- [BRIEF]: Copy the data exactly from the line that contains "associated the material" through the line that contains "library which is", keeping both end lines and leaving out everything else.

- [RECORDS]:
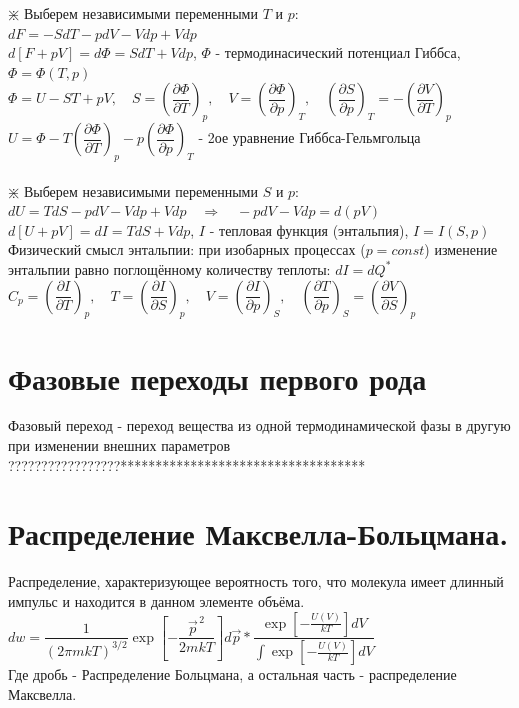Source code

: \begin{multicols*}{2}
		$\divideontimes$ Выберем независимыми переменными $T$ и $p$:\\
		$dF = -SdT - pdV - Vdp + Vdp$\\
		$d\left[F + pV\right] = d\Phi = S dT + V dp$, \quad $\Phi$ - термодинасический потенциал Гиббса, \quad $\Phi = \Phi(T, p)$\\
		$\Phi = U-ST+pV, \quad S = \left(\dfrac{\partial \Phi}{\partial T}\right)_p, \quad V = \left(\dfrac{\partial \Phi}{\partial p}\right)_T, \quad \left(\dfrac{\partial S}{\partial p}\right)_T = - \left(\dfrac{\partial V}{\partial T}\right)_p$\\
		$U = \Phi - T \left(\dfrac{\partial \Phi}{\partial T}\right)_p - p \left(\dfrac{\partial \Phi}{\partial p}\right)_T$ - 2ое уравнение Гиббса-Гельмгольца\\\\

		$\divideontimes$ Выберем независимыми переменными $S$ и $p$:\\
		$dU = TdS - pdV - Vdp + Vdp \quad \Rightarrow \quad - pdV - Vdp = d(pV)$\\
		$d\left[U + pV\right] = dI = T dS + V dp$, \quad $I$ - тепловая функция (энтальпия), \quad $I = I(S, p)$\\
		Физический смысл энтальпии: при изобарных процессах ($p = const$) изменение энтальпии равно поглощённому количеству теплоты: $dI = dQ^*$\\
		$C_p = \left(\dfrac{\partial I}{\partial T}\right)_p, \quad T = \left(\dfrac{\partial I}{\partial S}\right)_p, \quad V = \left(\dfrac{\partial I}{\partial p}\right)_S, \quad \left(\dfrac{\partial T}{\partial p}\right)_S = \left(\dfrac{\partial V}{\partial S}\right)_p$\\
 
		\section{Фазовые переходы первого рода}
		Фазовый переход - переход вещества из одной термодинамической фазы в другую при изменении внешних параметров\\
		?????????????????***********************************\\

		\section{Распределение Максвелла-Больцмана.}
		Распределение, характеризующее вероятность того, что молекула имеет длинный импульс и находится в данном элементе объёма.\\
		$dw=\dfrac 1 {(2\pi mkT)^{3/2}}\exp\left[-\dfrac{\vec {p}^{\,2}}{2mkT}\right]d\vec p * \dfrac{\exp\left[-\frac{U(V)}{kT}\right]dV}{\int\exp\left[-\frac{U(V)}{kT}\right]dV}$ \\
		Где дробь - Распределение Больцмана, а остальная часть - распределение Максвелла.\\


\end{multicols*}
* * *
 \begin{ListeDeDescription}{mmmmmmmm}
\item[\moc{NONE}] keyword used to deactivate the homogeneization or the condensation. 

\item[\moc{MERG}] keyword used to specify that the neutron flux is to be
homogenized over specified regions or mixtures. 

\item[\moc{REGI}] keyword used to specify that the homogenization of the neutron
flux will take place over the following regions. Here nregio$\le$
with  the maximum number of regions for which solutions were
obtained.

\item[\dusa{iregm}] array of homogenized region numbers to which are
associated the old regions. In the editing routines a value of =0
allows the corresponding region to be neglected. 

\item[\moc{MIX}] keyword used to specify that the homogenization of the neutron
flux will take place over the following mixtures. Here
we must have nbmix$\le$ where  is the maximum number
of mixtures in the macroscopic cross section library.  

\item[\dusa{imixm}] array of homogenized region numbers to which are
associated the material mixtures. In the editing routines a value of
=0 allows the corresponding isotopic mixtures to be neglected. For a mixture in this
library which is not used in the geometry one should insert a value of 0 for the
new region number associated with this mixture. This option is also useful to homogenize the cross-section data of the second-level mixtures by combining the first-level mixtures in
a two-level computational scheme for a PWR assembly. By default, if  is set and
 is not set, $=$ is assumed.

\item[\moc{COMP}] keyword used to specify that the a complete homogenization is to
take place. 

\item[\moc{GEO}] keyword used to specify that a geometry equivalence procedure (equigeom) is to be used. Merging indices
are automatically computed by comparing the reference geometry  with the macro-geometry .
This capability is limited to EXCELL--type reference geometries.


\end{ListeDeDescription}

- [FINISHED EXERCISE]:
associated the material mixtures. In the editing routines a value of
=0 allows the corresponding isotopic mixtures to be neglected. For a mixture in this
library which is not used in the geometry one should insert a value of 0 for the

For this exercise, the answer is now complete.